Creativity and the Arts at Vanderbilt
According to the National Center for Arts Research, Nashville clinched the number #2 spot in their first-ever Arts Vibrancy Index Report just behind our nation’s capital. And last year Forbes released their rankings for America’s Most Creative Cities and guess where Nashville landed? 3rd Most Creative City, right behind the cities San Francisco and Boston. It doesn’t come as a major surprise to me. After all, as a former band nerd, I always thought there was a link between music and other outlets of creativity. While we often tout the music geniuses that sprinkle our beloved city, there are loads of music and arts events on campus here at Vanderbilt that might pique your interest.
The Arts at Vanderbilt has a depth that astounds me. For example, in dance we have the Rhythm and Roots Company that brings together an ensemble of talented students who use performance art as an expression of social complexities and social change. There are also dance classes offered through the Vanderbilt Dance Program which offer beginners and advanced dancers the opportunity to learn or perfect your moves on the dance floor. Some of our community’s most anticipated events, including Diwali by Masala-SACE and Nilaja Amari feature cultural dances from the around the world.
In the area of film, I always try to find time in my schedule to catch a FLiCX screening.
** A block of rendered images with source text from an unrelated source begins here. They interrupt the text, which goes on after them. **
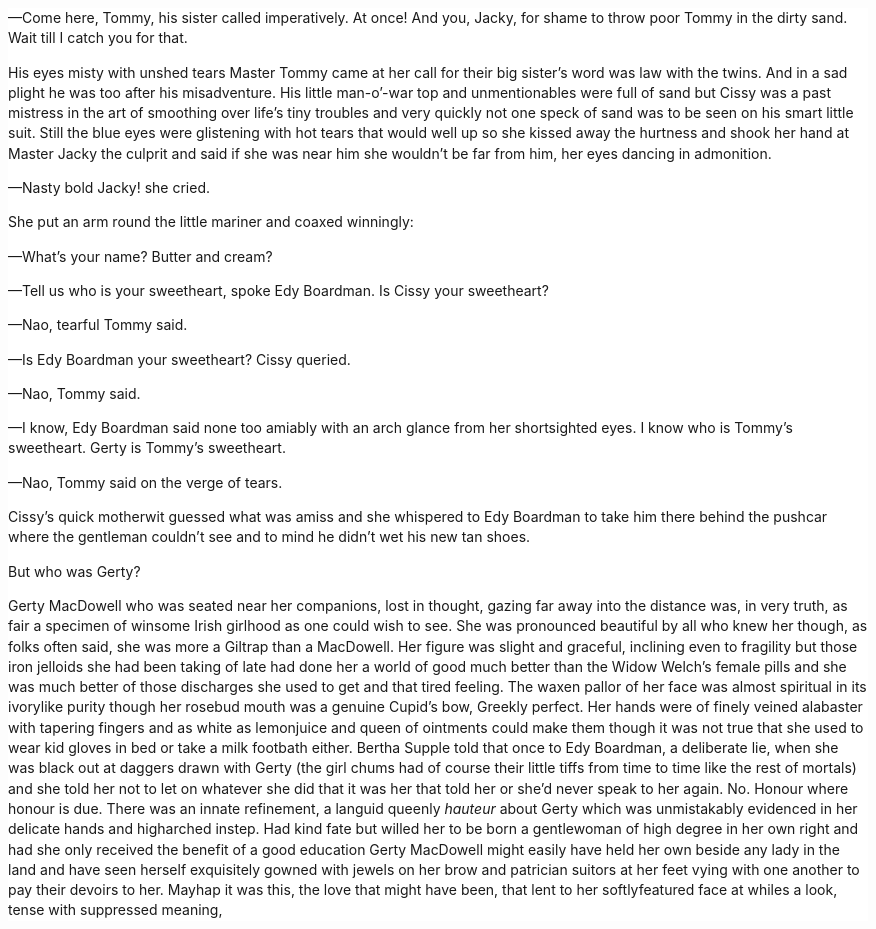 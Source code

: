 —Come here, Tommy, his sister called imperatively. At once! And you,
Jacky, for shame to throw poor Tommy in the dirty sand. Wait till I
catch you for that.

His eyes misty with unshed tears Master Tommy came at her call for their
big sister’s word was law with the twins. And in a sad plight he was too
after his misadventure. His little man-o’-war top and unmentionables
were full of sand but Cissy was a past mistress in the art of smoothing
over life’s tiny troubles and very quickly not one speck of sand was to
be seen on his smart little suit. Still the blue eyes were glistening
with hot tears that would well up so she kissed away the hurtness and
shook her hand at Master Jacky the culprit and said if she was near him
she wouldn’t be far from him, her eyes dancing in admonition.

—Nasty bold Jacky! she cried.

She put an arm round the little mariner and coaxed winningly:

—What’s your name? Butter and cream?

—Tell us who is your sweetheart, spoke Edy Boardman. Is Cissy your
sweetheart?

—Nao, tearful Tommy said.

—Is Edy Boardman your sweetheart? Cissy queried.

—Nao, Tommy said.

—I know, Edy Boardman said none too amiably with an arch glance from her
shortsighted eyes. I know who is Tommy’s sweetheart. Gerty is Tommy’s
sweetheart.

—Nao, Tommy said on the verge of tears.

Cissy’s quick motherwit guessed what was amiss and she whispered to Edy
Boardman to take him there behind the pushcar where the gentleman
couldn’t see and to mind he didn’t wet his new tan shoes.

But who was Gerty?

Gerty MacDowell who was seated near her companions, lost in thought,
gazing far away into the distance was, in very truth, as fair a specimen
of winsome Irish girlhood as one could wish to see. She was pronounced
beautiful by all who knew her though, as folks often said, she was more
a Giltrap than a MacDowell. Her figure was slight and graceful,
inclining even to fragility but those iron jelloids she had been taking
of late had done her a world of good much better than the Widow Welch’s
female pills and she was much better of those discharges she used to get
and that tired feeling. The waxen pallor of her face was almost
spiritual in its ivorylike purity though her rosebud mouth was a genuine
Cupid’s bow, Greekly perfect. Her hands were of finely veined alabaster
with tapering fingers and as white as lemonjuice and queen of ointments
could make them though it was not true that she used to wear kid gloves
in bed or take a milk footbath either. Bertha Supple told that once to
Edy Boardman, a deliberate lie, when she was black out at daggers drawn
with Gerty (the girl chums had of course their little tiffs from time to
time like the rest of mortals) and she told her not to let on whatever
she did that it was her that told her or she’d never speak to her again.
No. Honour where honour is due. There was an innate refinement, a
languid queenly *hauteur* about Gerty which was unmistakably evidenced
in her delicate hands and higharched instep. Had kind fate but willed
her to be born a gentlewoman of high degree in her own right and had she
only received the benefit of a good education Gerty MacDowell might
easily have held her own beside any lady in the land and have seen
herself exquisitely gowned with jewels on her brow and patrician suitors
at her feet vying with one another to pay their devoirs to her. Mayhap
it was this, the love that might have been, that lent to her
softlyfeatured face at whiles a look, tense with suppressed meaning, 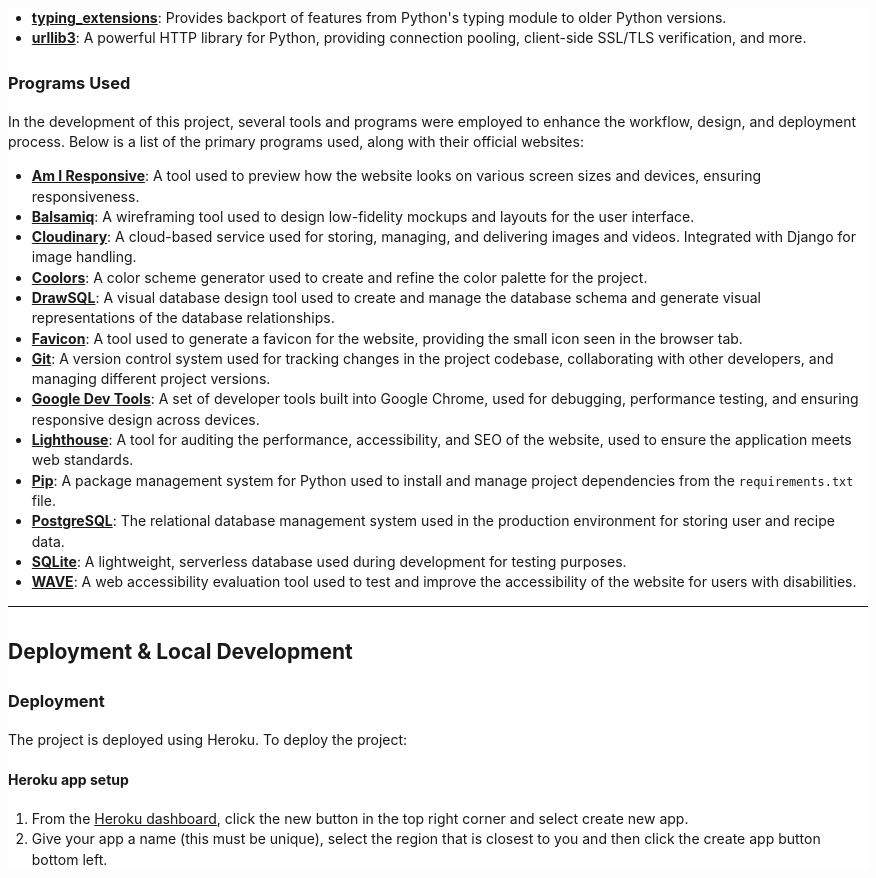 - **[typing_extensions](https://pypi.org/project/typing-extensions/)**: Provides backport of features from Python's typing module to older Python versions.
- **[urllib3](https://urllib3.readthedocs.io/en/latest/)**: A powerful HTTP library for Python, providing connection pooling, client-side SSL/TLS verification, and more.

### Programs Used

In the development of this project, several tools and programs were employed to enhance the workflow, design, and deployment process. Below is a list of the primary programs used, along with their official websites:

- **[Am I Responsive](https://ami.responsivedesign.is/)**: A tool used to preview how the website looks on various screen sizes and devices, ensuring responsiveness.
- **[Balsamiq](https://balsamiq.com/)**: A wireframing tool used to design low-fidelity mockups and layouts for the user interface.
- **[Cloudinary](https://cloudinary.com/)**: A cloud-based service used for storing, managing, and delivering images and videos. Integrated with Django for image handling.
- **[Coolors](https://coolors.co/)**: A color scheme generator used to create and refine the color palette for the project.
- **[DrawSQL](https://drawsql.app/)**: A visual database design tool used to create and manage the database schema and generate visual representations of the database relationships.
- **[Favicon](https://favicon.io/)**: A tool used to generate a favicon for the website, providing the small icon seen in the browser tab.
- **[Git](https://git-scm.com/)**: A version control system used for tracking changes in the project codebase, collaborating with other developers, and managing different project versions.
- **[Google Dev Tools](https://developers.google.com/web/tools/chrome-devtools)**: A set of developer tools built into Google Chrome, used for debugging, performance testing, and ensuring responsive design across devices.
- **[Lighthouse](https://developers.google.com/web/tools/lighthouse)**: A tool for auditing the performance, accessibility, and SEO of the website, used to ensure the application meets web standards.
- **[Pip](https://pypi.org/project/pip/)**: A package management system for Python used to install and manage project dependencies from the `requirements.txt` file.
- **[PostgreSQL](https://www.postgresql.org/)**: The relational database management system used in the production environment for storing user and recipe data.
- **[SQLite](https://www.sqlite.org/)**: A lightweight, serverless database used during development for testing purposes.
- **[WAVE](https://wave.webaim.org/)**: A web accessibility evaluation tool used to test and improve the accessibility of the website for users with disabilities.

---

## Deployment & Local Development

### Deployment

The project is deployed using Heroku. To deploy the project:

#### **Heroku app setup**

  1. From the [Heroku dashboard](https://dashboard.heroku.com/), click the new button in the top right corner and select create new app.
  2. Give your app a name (this must be unique), select the region that is closest to you and then click the create app button bottom left.
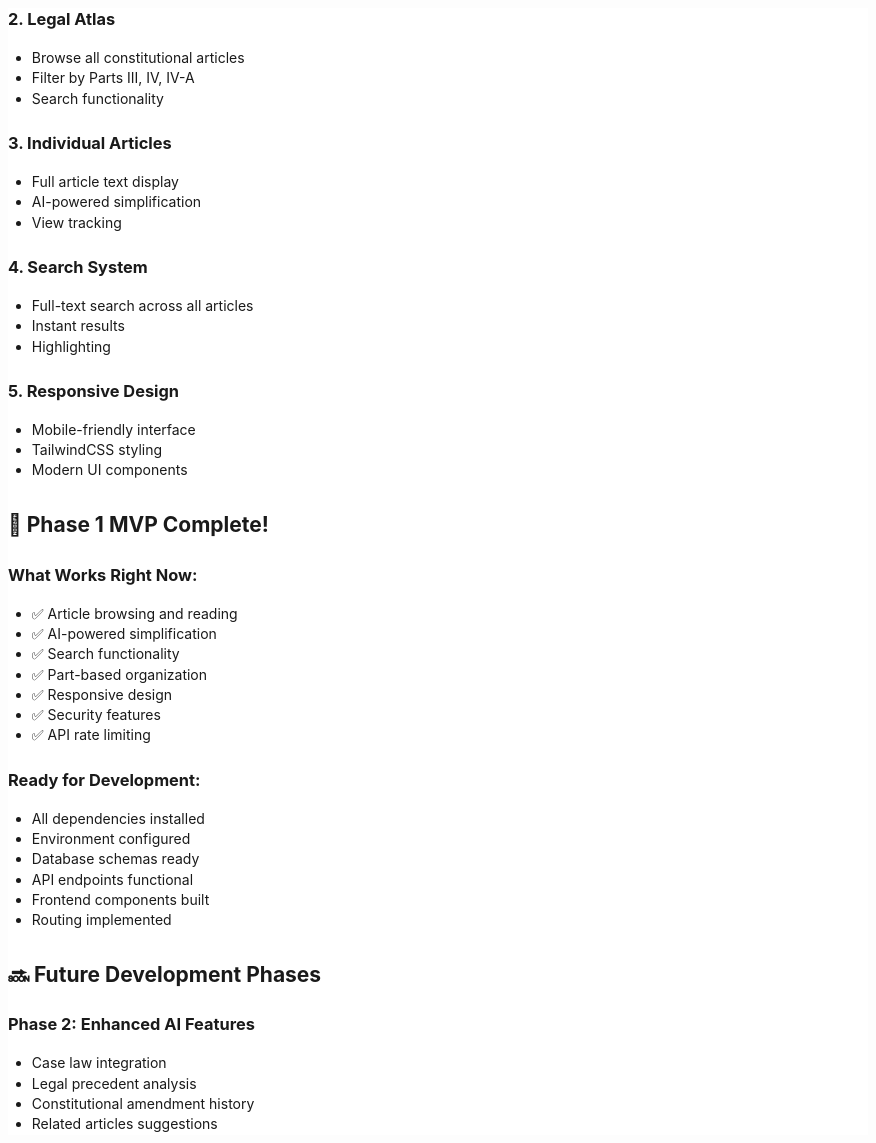 ### 2. Legal Atlas

- Browse all constitutional articles
- Filter by Parts III, IV, IV-A
- Search functionality

### 3. Individual Articles

- Full article text display
- AI-powered simplification
- View tracking

### 4. Search System

- Full-text search across all articles
- Instant results
- Highlighting

### 5. Responsive Design

- Mobile-friendly interface
- TailwindCSS styling
- Modern UI components

## 🎯 Phase 1 MVP Complete!

### What Works Right Now:

- ✅ Article browsing and reading
- ✅ AI-powered simplification
- ✅ Search functionality
- ✅ Part-based organization
- ✅ Responsive design
- ✅ Security features
- ✅ API rate limiting

### Ready for Development:

- All dependencies installed
- Environment configured
- Database schemas ready
- API endpoints functional
- Frontend components built
- Routing implemented

## 🔜 Future Development Phases

### Phase 2: Enhanced AI Features

- Case law integration
- Legal precedent analysis
- Constitutional amendment history
- Related articles suggestions
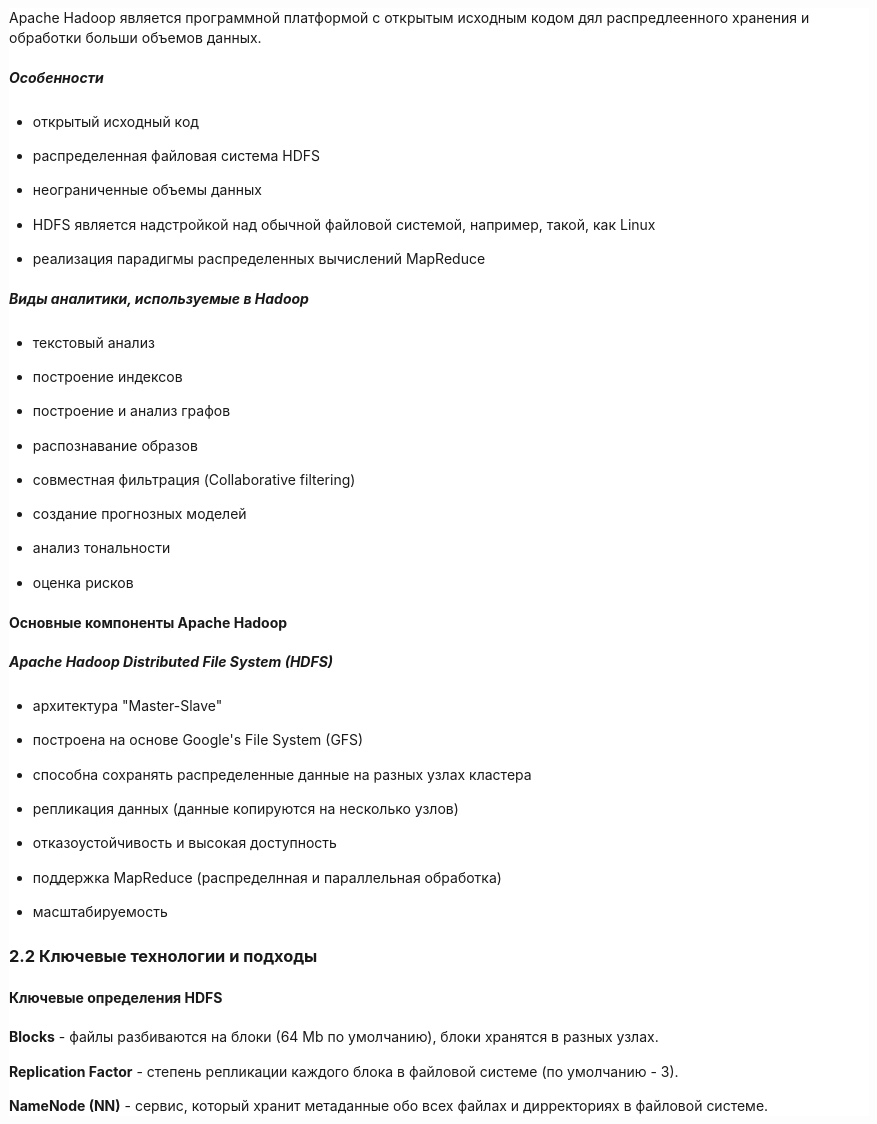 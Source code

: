 Apache Hadoop является программной платформой с открытым исходным кодом дял распредлеенного хранения и обработки больши объемов данных.

##### Особенности

- открытый исходный код

- распределенная файловая система HDFS

- неограниченные объемы данных

- HDFS является надстройкой над обычной файловой системой, например, такой, как Linux

- реализация парадигмы распределенных вычислений MapReduce

##### Виды аналитики, используемые в Hadoop

- текстовый анализ

- построение индексов

- построение и анализ графов 

- распознавание образов

- совместная фильтрация (Collaborative filtering)

- создание прогнозных моделей

- анализ тональности

- оценка рисков

#### Основные компоненты Apache Hadoop

##### Apache Hadoop Distributed File System (HDFS)

- архитектура "Master-Slave"

- построена на основе Google's File System (GFS)

- способна сохранять распределенные данные на разных узлах кластера

- репликация данных (данные копируются на несколько узлов)

- отказоустойчивость и высокая доступность

- поддержка MapReduce (распределнная и параллельная обработка)

- масштабируемость

### 2.2 Ключевые технологии и подходы

#### Ключевые определения HDFS

**Blocks** - файлы разбиваются на блоки (64 Mb по умолчанию), блоки хранятся в разных узлах.

**Replication Factor** - степень репликации каждого блока в файловой системе (по умолчанию - 3).

**NameNode (NN)** - сервис, который хранит метаданные обо всех файлах и дирректориях в файловой системе.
An acronym for Facutly-Led interactive Cinematic eXplorations, FLiCX affords you the opportunity to watch foreign, independent, or classic films followed by a discussion about the themes and topics introduced in the movie. In fact, in partnership with the Office of the Dean of Students and a variety of departments, centers, and programs on campus, Vanderbilt also offers the International Lens film series that features international movies with free admission. For aspiring writers, we offer a wealth of resources including guests speakers invited through the Robert Penn Warren Center for the Humanities and Vanderbilt’s Creative Writing extension of our English department.
Then there is music. Last year, I had the opportunity to attend a student recital and was nearly blown off my feet (literally). Not only did I see our famed Professor Jeremy Wilson of Trombone (who has played with the Vienna Philharmonic and Vienna State Opera), but I was also able to see one of his students perform and just be in awe of the type of talent we cultivate in our Blair School of Music. The best part of the recital was that it was FREE! I saw some of the performers’ friends in the audience to support their peers and bask in the impressiveness of their musicianship. Certainly, there is also our famed Melodores, the all-male a Capella group who recently won The Sing-Offand just held a concert a couple of weeks ago on campus. Some of those gentlemen work in our office, and, as when watching Professor Wilson, I have to take a moment and realize the sheer talent that stands before me. (I am always careful not to sing too loudly in front of them lest they judge me…) There is a diversity of musical groups that comprise the Vanderbilt Performing Arts Council and probably going to each one of their concerts would be an extracurricular activity in itself.
No arts community would be complete without galleries and opportunities to enjoy the fine arts. Coming in March, the Fine Arts Gallery will be featuring Memento Mori – Looking at Death in Art and Illustration, exploring the ideas of mortality from as early as the fourteenth century to the present. I sometimes find myself in Sarratt and catch glimpses of our students’ art work and exhibitions guided by some of the most celebrated art professors through our Department of Art. Fine Arts classes held in the E. Bronson Ingram Studio Arts Center take advantage of light filled studio spaces, a state-of-the-art lecture hall, and an experimental gallery called Space 204. Naturally, you might be asking, where might we practice our artistic talents or learn a new skill? The Sarratt Art Studios always has classes open to the community.
As I travel the road, I often explain to prospective students and families about how much Music City influences us and how we influence the city of Nashville. As a member of the Vanderbilt community, you don’t need to go far to hear great music, watch an impassioned film and engage in discussion, or dance. In fact, the very artists that make up our community may be your future floormate, classmate, research partner, or even roommate. Even as you walk to class, you can get distracted by a fellow ‘Dore practicing a song for a concert later that evening. Now that’s my version of sitting front row.